Here are some of the most notable college football storylines from the last 10 years.
It might not be perfect, and the door is still open to griping, but the FBS finally has its Playoff, a four-team one at least, with the hope of one day expanding to look like a real Playoff — as is done in the FCS. Established prior to the 2014 season, the College Football Playoff replaced the BCS. It was the most important change to college football, not only this decade but also in the on-field, structural history of the game.
One constant from decade to decade is conference realignment. Some of the more notable football conference comings and goings this decade included: Nebraska moving from the Big 12 to the Big 10,Texas A&M to the SEC, Utah joining the Pac-12, Colorado also moving to the Pac-12, TCU becoming part of the Big 12, and Maryland and Rutgers being added to the Big Ten. BYU, meanwhile, became an independent and the American Athletic Conference was introduced in 2013 — not to mention the end of football for the Big East and WAC.
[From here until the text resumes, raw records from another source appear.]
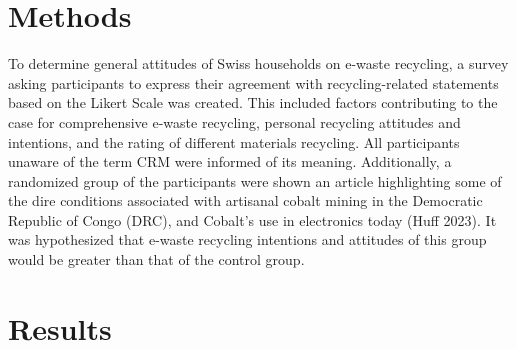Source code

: \documentclass[
  letterpaper,
  DIV=11,
  numbers=noendperiod]{scrartcl}
\begin{document}
\section{Methods}\label{methods}

To determine general attitudes of Swiss households on e-waste recycling,
a survey asking participants to express their agreement with
recycling-related statements based on the Likert Scale was created. This
included factors contributing to the case for comprehensive e-waste
recycling, personal recycling attitudes and intentions, and the rating
of different materials recycling. All participants unaware of the term
CRM were informed of its meaning. Additionally, a randomized group of
the participants were shown an article highlighting some of the dire
conditions associated with artisanal cobalt mining in the Democratic
Republic of Congo (DRC), and Cobalt's use in electronics today (Huff
2023). It was hypothesized that e-waste recycling intentions and
attitudes of this group would be greater than that of the control group.

\section{Results}\label{results}
\end{document}
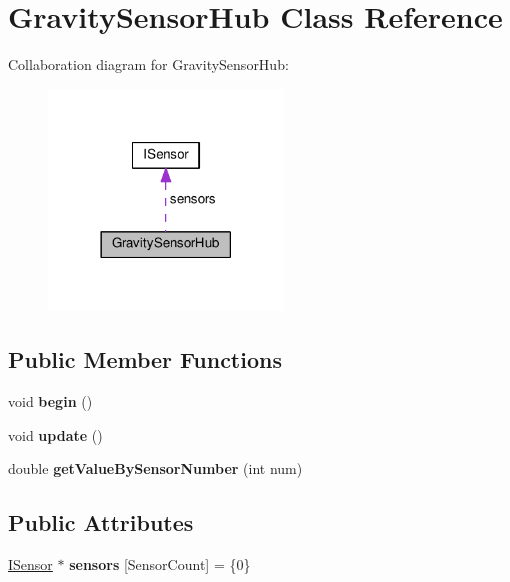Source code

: \hypertarget{class_gravity_sensor_hub}{}\section{Gravity\+Sensor\+Hub Class Reference}
\label{class_gravity_sensor_hub}


Collaboration diagram for Gravity\+Sensor\+Hub\+:\nopagebreak
\begin{figure}[H]
\begin{center}
\leavevmode
\includegraphics[width=177pt]{class_gravity_sensor_hub__coll__graph}
\end{center}
\end{figure}
\subsection*{Public Member Functions}
\begin{DoxyCompactItemize}
\item 
void {\bfseries begin} ()\hypertarget{class_gravity_sensor_hub_ad6e158e956ebaea865c5508b2f0fbacc}{}\label{class_gravity_sensor_hub_ad6e158e956ebaea865c5508b2f0fbacc}

\item 
void {\bfseries update} ()\hypertarget{class_gravity_sensor_hub_a5b253e5452c4860926b694922fc987f7}{}\label{class_gravity_sensor_hub_a5b253e5452c4860926b694922fc987f7}

\item 
double {\bfseries get\+Value\+By\+Sensor\+Number} (int num)\hypertarget{class_gravity_sensor_hub_a12fdc4fb6e3ec36d16fd92ae448ccc5d}{}\label{class_gravity_sensor_hub_a12fdc4fb6e3ec36d16fd92ae448ccc5d}

\end{DoxyCompactItemize}
\subsection*{Public Attributes}
\begin{DoxyCompactItemize}
\item 
\hyperlink{class_i_sensor}{I\+Sensor} $\ast$ {\bfseries sensors} \mbox{[}Sensor\+Count\mbox{]} = \{0\}\hypertarget{class_gravity_sensor_hub_ae7bd459a1ca0eb6b2ac748f7c288a7d0}{}\label{class_gravity_sensor_hub_ae7bd459a1ca0eb6b2ac748f7c288a7d0}

\end{DoxyCompactItemize}
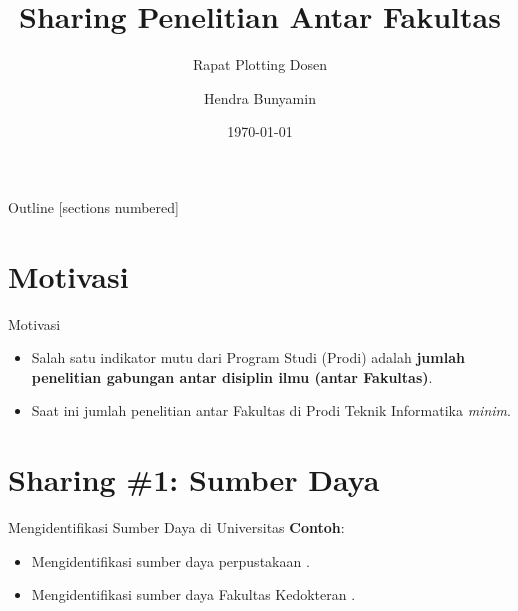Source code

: \documentclass[10pt,xcolor=svgnames]{beamer} %
\title{Sharing Penelitian Antar Fakultas}
\author[Name]{Hendra Bunyamin} %
\subtitle{Rapat Plotting Dosen}
\date{\today} %
\begin{document}
{
\maketitle
}%


\begin{frame}{Outline}
  [sections numbered] %
  \tableofcontents[hideallsubsections] %
\end{frame}

\section{Motivasi}
\begin{frame}{Motivasi}
\begin{itemize}
	\item<2-> Salah satu indikator mutu dari Program Studi (Prodi) adalah \textbf{jumlah penelitian gabungan antar disiplin ilmu (antar Fakultas)}.
	\item<3-> Saat ini jumlah penelitian antar Fakultas di Prodi Teknik Informatika \textit{minim}.
\end{itemize}
\end{frame}

\section{Sharing \#1: Sumber Daya}
\begin{frame}{Mengidentifikasi Sumber Daya di Universitas}
	\textbf{Contoh}:
	\begin{itemize}
		\item<2-> Mengidentifikasi sumber daya perpustakaan \citep{bunyamin2017automatic,bunyamin2019topic}.
		\item<3-> Mengidentifikasi sumber daya Fakultas Kedokteran \citep{bunyamin2021breast}.
	\end{itemize}
\end{frame}
\end{document}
Thanks to the growing popularity of college sports, especially football, it was a matter of time before the Power Five conferences launched their own television networks to promote their respective sports. The Pac-12 followed the Big 12 (now defunct) and Big Ten by starting its own network in 2012. The SEC Network hit the air in 2014, and the ACC Network debuted in August.
During the 2009 season, there were 33 bowl games on the schedule. That's not including the BCS championship. Fast Forward to 2019, and 39 recognized FBS bowl games are on tap, including the two College Football Playoff semifinal contests. While that's great for school spirit and a program's bank account, watching midweek bowls between two Group of Five teams playing in half-empty stadiums doesn't seem appealing.
Perhaps the most feel-good story of the decade in college football is that of the Alabama-Birmingham program. Near the end of the 2014 season, UAB president Ray Watts announced the school was ending its football program to save money. However, following plenty of due criticism and more than $25 million brought in through fundraising, the program was reinstated. The Blazers were back on the field in 2017, and as Nov. 7, 2019, they have a 19-8 record and recorded the program's first bowl victory since returning.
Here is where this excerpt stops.